DEBENHAMS expects trading to remain challenging in Ireland this year as its latest accounts show its main Irish operations made losses of €12 million in 2010.
For the year to August 28, 2010, Debenhams Retail (Ireland) reported pre-tax losses of more than €12m. This compares with a profit of €6m in the previous year.
Turnover in the year was down from €188m to €170m at their Irish department stores.
Debenhams’ activities expose it to a variety of financial risks that include the effects of changes in funding and liquidity risk, credit risk and foreign exchange risk, according to the company’s accounts.
“After reviewing current performance and detailed forecasts, taking into account available bank facilities and making further enquiries as considered appropriate, the directors are satisfied that the company has reasonable resources to enable it to continue in business for the foreseeable future. For this reason, the directors believe it is appropriate to adopt the going concern basis in preparing these financial statements,” the accounts read.
Staff costs amounted to €50.8m compared with €41.9m in the previous year.

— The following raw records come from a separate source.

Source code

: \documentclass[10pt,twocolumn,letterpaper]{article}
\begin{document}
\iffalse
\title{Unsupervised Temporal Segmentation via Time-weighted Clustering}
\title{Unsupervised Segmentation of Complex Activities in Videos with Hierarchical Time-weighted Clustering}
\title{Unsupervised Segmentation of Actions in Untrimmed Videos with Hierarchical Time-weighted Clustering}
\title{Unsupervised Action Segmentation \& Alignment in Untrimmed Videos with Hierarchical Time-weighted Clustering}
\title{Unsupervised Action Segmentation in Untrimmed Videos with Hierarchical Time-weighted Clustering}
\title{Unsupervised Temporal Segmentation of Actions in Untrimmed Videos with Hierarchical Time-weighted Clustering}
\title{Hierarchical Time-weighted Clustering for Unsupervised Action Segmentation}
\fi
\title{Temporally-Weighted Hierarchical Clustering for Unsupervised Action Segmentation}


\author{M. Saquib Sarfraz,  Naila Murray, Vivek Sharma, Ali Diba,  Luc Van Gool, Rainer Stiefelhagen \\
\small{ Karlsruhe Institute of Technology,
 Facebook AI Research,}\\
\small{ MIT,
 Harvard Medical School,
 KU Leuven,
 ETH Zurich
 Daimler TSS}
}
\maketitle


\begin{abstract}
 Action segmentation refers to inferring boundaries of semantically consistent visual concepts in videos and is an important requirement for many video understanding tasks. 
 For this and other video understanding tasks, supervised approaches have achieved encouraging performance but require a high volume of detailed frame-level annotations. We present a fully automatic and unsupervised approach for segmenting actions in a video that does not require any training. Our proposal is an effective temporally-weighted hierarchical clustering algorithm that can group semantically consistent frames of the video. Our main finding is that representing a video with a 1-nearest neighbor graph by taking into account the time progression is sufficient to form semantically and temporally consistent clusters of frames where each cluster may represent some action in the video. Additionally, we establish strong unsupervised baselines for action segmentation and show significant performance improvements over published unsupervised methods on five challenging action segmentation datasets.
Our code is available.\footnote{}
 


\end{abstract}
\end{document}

Employee numbers fell from 1,826 to 1,803, as the company took a €10.6m hit on restructuring costs.
The company previously said the restructuring of the business in Ireland will “ensure that the business has the flexible and right-sized workforce that it needs for the future”.
During the year the company received a capital contribution in the form of a loan note of €46,493,574 from Debenhams Retail Holdings (Ireland).

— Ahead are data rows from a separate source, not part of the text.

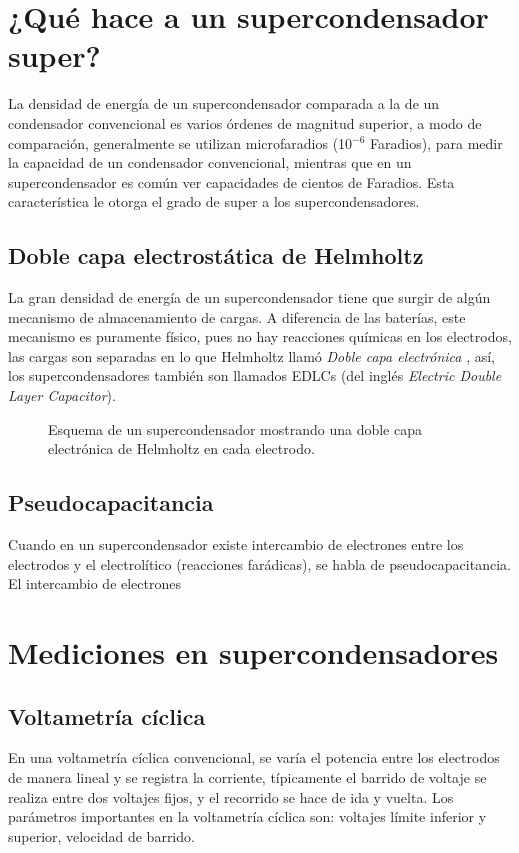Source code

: \section{¿Qué hace a un supercondensador super?}
La densidad de energía de un supercondensador comparada a la de un condensador convencional es varios órdenes de magnitud superior, a modo de comparación, generalmente se utilizan microfaradios (10$^{-6}$ Faradios), para medir la capacidad de un condensador convencional, mientras que en un supercondensador es común ver capacidades de cientos de Faradios. Esta característica le otorga el grado de super a los supercondensadores.

\subsection{Doble capa electrostática de Helmholtz}
La gran densidad de energía de un supercondensador tiene que surgir de algún mecanismo de almacenamiento de cargas. A diferencia de las baterías, este mecanismo es puramente físico, pues no hay reacciones químicas en los electrodos, las cargas son separadas en lo que Helmholtz llamó \emph{Doble capa electrónica} \citep{Frackowiak2001}, así, los supercondensadores también son llamados EDLCs (del inglés \emph{Electric Double Layer Capacitor}).

\begin{figure}[h!]
	\centering
	\caption{Esquema de un supercondensador mostrando una doble capa electrónica de Helmholtz en cada electrodo.}
	\label{fig:edlc}
\end{figure}

\subsection{Pseudocapacitancia}
Cuando en un supercondensador existe intercambio de electrones entre los electrodos y el electrolítico (reacciones farádicas), se habla de pseudocapacitancia. El intercambio de electrones 


\section{Mediciones en supercondensadores}

\subsection{Voltametría cíclica}
En una voltametría cíclica convencional, se varía el potencia entre los electrodos de manera lineal y se registra la corriente, típicamente el barrido de voltaje se realiza entre dos voltajes fijos, y el recorrido se hace de ida y vuelta. Los parámetros importantes en la voltametría cíclica son: voltajes límite inferior y superior, velocidad de barrido.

“This capital contribution was used to repay the company’s balance due to Debenhams Retail Plc, a 100% fellow subsidiary of Debenhams Plc, the company’s ultimate parent company. A further capital contribution, in the form of cash totalling €8,999,990, was also received during the year from Debenhams Retail Holdings (Ireland) Limited,” the accounts read.
The directors do not recommend the payment of a dividend.
Debenhams, which entered the Irish market by acquiring Roches Stores in 2006 and now has 10 stores around the country, moved to cut around 170 jobs in its Irish division through a voluntary redundancy scheme last year.